(Data records)
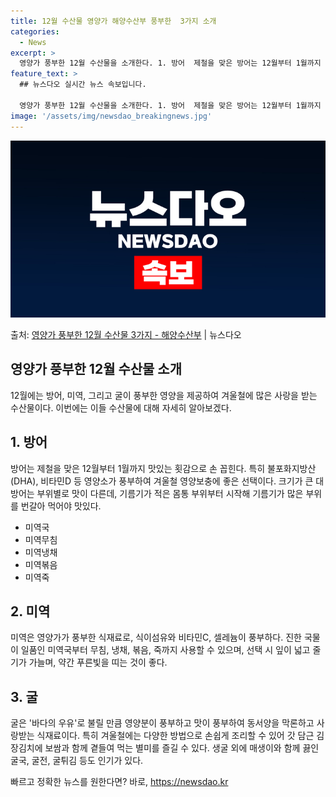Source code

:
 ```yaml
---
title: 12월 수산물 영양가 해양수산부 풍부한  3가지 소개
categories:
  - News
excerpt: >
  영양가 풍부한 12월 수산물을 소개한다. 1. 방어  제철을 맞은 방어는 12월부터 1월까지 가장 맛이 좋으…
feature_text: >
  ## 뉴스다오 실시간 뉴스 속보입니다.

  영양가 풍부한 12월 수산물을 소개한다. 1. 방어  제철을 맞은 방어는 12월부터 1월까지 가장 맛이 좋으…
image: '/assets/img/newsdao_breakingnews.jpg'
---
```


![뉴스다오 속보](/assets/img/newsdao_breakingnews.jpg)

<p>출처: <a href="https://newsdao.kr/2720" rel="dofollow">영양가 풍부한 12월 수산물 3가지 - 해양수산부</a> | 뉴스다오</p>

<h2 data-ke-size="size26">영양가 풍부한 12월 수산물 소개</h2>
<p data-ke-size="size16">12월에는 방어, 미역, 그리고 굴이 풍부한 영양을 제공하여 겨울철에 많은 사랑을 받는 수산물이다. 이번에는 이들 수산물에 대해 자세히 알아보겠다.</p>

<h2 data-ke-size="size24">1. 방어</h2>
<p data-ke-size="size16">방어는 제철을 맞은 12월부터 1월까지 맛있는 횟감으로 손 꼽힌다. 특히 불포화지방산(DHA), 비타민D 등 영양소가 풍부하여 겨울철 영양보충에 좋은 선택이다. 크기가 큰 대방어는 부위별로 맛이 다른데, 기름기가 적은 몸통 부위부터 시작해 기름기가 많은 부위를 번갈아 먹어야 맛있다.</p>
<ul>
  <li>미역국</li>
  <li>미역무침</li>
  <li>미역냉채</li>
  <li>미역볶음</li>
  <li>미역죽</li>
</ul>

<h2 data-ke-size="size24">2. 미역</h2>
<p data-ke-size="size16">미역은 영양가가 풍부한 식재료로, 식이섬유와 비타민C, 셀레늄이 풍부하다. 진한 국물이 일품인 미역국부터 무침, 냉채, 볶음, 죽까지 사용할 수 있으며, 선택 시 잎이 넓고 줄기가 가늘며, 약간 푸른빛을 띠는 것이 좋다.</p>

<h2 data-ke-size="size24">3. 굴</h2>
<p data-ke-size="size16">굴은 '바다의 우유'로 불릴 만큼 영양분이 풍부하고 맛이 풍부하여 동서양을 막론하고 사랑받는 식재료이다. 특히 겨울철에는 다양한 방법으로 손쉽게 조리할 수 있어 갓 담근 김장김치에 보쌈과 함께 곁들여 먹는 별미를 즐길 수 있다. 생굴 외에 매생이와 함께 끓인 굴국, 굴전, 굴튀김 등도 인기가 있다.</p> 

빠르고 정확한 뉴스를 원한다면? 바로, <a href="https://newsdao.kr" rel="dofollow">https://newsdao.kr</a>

...

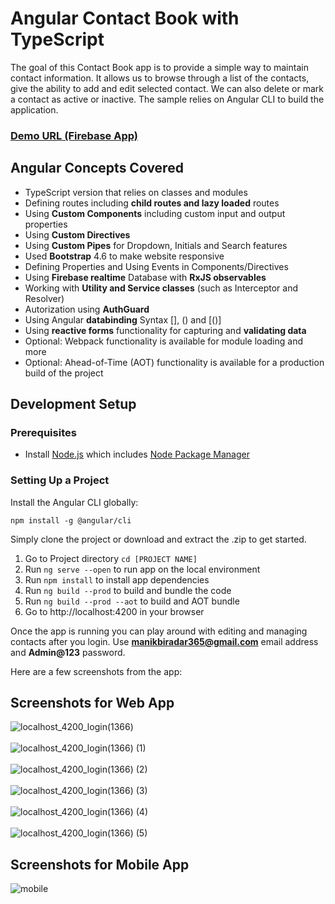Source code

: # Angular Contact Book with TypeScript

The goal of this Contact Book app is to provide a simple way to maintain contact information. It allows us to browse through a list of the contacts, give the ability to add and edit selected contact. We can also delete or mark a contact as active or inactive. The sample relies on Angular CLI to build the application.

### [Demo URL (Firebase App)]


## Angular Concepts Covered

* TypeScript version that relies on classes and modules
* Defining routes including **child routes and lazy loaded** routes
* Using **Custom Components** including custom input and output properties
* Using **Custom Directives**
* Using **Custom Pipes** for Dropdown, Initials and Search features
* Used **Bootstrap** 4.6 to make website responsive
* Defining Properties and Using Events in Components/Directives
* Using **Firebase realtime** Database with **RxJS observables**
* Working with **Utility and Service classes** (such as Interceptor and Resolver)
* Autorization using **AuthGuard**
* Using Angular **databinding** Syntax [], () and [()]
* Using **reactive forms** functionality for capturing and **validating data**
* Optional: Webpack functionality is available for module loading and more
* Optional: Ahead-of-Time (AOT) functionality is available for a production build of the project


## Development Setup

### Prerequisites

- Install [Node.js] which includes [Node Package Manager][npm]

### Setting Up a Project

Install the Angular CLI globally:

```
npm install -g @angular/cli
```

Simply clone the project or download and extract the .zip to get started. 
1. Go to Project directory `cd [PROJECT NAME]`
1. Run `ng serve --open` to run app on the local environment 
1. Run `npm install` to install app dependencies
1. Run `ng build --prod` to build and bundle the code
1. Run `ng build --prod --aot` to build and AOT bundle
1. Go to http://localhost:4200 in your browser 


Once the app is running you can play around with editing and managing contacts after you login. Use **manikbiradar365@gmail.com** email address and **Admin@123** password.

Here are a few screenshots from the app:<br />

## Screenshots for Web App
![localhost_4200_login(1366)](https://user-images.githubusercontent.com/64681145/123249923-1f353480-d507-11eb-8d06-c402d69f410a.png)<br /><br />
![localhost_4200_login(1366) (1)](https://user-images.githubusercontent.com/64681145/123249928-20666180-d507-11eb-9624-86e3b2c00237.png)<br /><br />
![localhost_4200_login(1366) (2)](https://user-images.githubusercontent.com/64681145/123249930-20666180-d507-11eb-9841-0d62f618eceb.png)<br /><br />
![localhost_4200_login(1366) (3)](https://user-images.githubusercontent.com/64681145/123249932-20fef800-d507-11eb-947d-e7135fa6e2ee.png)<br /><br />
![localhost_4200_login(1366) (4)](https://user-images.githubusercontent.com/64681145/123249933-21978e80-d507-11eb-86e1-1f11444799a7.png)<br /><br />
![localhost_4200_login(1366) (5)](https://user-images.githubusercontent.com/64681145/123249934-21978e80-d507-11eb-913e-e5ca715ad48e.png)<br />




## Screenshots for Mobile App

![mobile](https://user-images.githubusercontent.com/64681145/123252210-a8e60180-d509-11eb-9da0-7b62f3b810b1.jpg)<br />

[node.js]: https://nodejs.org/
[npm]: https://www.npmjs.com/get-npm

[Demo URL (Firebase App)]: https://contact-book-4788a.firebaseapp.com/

- **Action item**
Show the lines above that have the word "functionality".

- **Reply to the exercise**
* Using **reactive forms** functionality for capturing and **validating data**
* Optional: Webpack functionality is available for module loading and more
* Optional: Ahead-of-Time (AOT) functionality is available for a production build of the project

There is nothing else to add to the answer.